Other peoples’ money. Join the dots. Charts aplenty.
Whilst pouring your Perrier-Jouët Belle Époque…
- Chief Teller didn’t fall on his sword
- Other peoples’ money
- Voters: join the dots
- Ukrainian tourism
- RDS recurs
- Giving to Ukraine
- “Well, they would say that, wouldn’t they?”
- US Supreme Court raises eyebrows
- Processing minerals
- At the bookies’
- History: 1,000 of Europe
- People: Princess Princess
- Habits: Lingerie
Whilst enjoying your Perrier-Jouët Belle Époque…
Chief Teller didn’t fall on his sword
The Chief Teller of the Reserve Bank didn’t fall on his sword, as he might when he raised interest rates by 0.25% points on Tuesday. After all, he did say last year that rates wouldn’t rise until 2024. Only missed by, well, two years.
And let Wry & Dry give Readers the whisper, Tuesday’s rate rise will not be the last this year.
And the Chief Teller of the US Federal Reserve made no apologies for increasing US rates (‘Fed funds target rate’) by 0.50% points on Wednesday.

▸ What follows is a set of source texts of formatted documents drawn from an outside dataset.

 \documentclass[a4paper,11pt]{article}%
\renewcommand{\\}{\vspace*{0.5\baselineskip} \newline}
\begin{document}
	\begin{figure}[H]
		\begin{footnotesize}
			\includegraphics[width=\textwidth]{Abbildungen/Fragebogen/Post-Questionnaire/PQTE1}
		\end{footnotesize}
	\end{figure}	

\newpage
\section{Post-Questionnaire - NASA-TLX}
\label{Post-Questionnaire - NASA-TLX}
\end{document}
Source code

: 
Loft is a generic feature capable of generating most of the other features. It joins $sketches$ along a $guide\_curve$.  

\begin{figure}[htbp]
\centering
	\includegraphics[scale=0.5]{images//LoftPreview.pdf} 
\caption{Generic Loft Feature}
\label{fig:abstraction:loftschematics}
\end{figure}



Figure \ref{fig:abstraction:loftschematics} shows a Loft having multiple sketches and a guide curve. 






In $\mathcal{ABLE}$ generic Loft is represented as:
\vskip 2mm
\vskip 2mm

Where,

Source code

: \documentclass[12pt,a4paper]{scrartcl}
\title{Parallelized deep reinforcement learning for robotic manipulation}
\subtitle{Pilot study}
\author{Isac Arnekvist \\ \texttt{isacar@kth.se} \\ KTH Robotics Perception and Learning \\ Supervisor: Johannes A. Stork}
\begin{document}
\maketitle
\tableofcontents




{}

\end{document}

It’s now a reasonable question to ask how does increasing interest rates drive down the price of oil – the primary driver (along with (a) the accumulated outcome of too-low interest rates and (b) covid-related supply chain problems) of inflation?
The answer is not much. Because the RBA’s and Fed’s decisions are not about oil, but about managing consumer expectations about inflation. If people believe that inflation is rising or going to rise even more, they will act accordingly. Already large unions have beaten their ploughshares into swords.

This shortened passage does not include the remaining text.